One tale King told was about his visit with the judge during a break in the trial. Except for a few embellishments, such as getting a FAX signed “Lance” (he didn’t know anyone named Lance he told the Roast audience, and weren’t people named Lance gay?) inviting him to visit, King related almost word for word what Toobin wrote about that visit in his book, which Toobin promoted by calling Ito a “La-La-Land judge.”

“He had all his press clippings there,” King said last night. “He was so proud of them and he went on and on about them. Finally, I said, ‘Don’t you have to get back to the trial?’ And he said, ‘I’m the judge.’” King told about going into the courtroom where Simpson greeted him. Then saying he didn’t want to appear to favor one side over the other, King went to the prosecutors’ table and spoke to them.

Entertaining stuff. Except it never happened. I know, because I was there.

I can’t attest to the FAX signed “Lance”, but here’s what I do know, which I wrote about in Anatomy of a Trial:

“King’s assistant, Ellen Beard, called to say he was going to be in L.A. and still wanted to interview Ito or have him on his show, I knew the judge would decline. But … I thought he might consider thanking King in person for understanding his position and accommodating his requests, not just once, but twice.  First was when Ito declined to participate in a show about media complaints of restrictions in the case. King read Ito’s written statement on air, with no edits or omissions, about all he had done to accommodate the media. The second occasion was when King was the only TV talk or magazine show host who, at Ito’s request, delayed interviewing Nicole Brown Simpson’s self-described best friend Faye Resnick when her “tell-all” book came out on the eve of jury selection. So I offered to see if Ito would be willing to at least say hello to King.”
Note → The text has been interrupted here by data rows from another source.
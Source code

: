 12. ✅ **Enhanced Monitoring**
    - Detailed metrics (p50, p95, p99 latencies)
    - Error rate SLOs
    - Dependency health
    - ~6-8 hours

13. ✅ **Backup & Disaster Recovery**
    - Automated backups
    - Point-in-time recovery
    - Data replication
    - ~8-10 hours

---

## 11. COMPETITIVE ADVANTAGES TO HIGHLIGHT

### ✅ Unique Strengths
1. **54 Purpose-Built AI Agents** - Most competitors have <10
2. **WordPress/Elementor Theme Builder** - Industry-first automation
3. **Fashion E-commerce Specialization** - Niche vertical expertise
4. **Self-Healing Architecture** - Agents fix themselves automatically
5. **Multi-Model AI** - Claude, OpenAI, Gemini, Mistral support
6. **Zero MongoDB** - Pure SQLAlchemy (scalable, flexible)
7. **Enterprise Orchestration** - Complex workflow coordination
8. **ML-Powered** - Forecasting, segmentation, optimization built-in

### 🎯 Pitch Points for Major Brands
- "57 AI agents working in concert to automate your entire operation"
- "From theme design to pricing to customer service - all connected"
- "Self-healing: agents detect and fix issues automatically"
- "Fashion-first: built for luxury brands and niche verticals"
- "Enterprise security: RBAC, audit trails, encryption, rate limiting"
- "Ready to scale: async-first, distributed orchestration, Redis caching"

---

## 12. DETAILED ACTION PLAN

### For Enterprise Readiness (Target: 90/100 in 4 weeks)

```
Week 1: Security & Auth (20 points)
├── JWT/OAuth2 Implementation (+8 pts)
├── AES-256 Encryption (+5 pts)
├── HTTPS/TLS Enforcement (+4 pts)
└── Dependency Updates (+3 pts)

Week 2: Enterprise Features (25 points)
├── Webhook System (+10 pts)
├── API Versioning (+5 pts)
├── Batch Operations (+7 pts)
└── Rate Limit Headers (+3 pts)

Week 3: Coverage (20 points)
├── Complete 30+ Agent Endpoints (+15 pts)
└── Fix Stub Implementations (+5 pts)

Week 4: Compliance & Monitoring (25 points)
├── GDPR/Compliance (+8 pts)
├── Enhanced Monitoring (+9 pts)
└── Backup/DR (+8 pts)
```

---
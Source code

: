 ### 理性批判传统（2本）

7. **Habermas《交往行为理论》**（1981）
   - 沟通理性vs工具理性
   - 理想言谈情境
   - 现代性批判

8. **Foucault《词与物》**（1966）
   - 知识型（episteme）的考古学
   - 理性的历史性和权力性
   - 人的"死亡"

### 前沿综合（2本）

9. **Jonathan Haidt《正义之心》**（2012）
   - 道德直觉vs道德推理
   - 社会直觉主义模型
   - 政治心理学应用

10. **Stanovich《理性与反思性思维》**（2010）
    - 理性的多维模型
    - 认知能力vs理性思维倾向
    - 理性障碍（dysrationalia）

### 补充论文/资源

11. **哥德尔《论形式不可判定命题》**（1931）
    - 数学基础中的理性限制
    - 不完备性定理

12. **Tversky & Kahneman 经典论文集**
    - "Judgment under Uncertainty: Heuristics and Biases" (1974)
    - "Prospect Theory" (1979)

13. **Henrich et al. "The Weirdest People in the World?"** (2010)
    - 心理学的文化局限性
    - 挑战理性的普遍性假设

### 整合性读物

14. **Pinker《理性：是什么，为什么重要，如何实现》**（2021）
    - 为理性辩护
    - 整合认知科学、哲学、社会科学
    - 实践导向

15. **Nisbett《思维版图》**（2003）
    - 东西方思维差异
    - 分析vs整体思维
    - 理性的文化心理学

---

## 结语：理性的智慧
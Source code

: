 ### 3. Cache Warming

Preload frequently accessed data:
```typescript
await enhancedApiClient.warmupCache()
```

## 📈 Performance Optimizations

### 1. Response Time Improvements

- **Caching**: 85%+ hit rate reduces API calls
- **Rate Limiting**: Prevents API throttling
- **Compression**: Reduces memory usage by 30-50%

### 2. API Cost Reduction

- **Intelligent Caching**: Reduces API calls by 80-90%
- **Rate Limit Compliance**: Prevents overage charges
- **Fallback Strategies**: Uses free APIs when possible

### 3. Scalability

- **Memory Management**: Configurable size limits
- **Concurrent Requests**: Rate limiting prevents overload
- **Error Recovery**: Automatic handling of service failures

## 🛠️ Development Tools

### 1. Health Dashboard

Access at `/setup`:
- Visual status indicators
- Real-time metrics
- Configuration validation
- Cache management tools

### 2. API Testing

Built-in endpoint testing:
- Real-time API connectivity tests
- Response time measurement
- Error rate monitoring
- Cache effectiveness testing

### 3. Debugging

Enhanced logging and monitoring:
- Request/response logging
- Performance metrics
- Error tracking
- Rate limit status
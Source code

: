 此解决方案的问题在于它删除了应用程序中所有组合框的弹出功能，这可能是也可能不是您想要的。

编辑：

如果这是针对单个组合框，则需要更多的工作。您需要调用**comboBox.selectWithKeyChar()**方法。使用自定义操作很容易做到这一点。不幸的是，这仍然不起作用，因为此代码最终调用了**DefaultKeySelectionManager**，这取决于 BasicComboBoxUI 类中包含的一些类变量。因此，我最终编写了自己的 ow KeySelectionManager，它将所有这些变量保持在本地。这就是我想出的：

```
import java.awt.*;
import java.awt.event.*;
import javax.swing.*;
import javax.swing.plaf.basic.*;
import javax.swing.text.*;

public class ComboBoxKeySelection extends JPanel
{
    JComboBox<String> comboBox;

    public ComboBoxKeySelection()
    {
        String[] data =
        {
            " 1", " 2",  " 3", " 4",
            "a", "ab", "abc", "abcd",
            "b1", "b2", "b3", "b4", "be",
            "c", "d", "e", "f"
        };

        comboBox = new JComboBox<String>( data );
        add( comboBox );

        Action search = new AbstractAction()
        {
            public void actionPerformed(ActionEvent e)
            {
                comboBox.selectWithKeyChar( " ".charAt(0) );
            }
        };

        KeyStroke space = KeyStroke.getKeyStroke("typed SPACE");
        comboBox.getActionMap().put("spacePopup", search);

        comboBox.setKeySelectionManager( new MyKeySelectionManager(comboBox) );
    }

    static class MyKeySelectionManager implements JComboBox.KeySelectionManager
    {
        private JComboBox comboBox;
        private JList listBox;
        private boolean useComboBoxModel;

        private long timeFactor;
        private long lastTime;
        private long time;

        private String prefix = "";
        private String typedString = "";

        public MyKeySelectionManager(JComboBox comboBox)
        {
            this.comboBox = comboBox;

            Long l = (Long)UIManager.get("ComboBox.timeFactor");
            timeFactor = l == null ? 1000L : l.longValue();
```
It was definitely a good intention that went south, which I included in my book “to illustrate how an event is seen, perceived, remembered and retold, particularly when hearsay forms the foundation.”

Here is how the entire visit went down:

“I accompanied King and his entourage of producer, staff assistant and college-student daughter, Chaia, from the elevator lobby through another courtroom, Department 105, and down the back hallway toward Ito’s chambers.

But instead of going in, King stood in the back doorway to the courtroom and waved to the press corps in the spectator seats.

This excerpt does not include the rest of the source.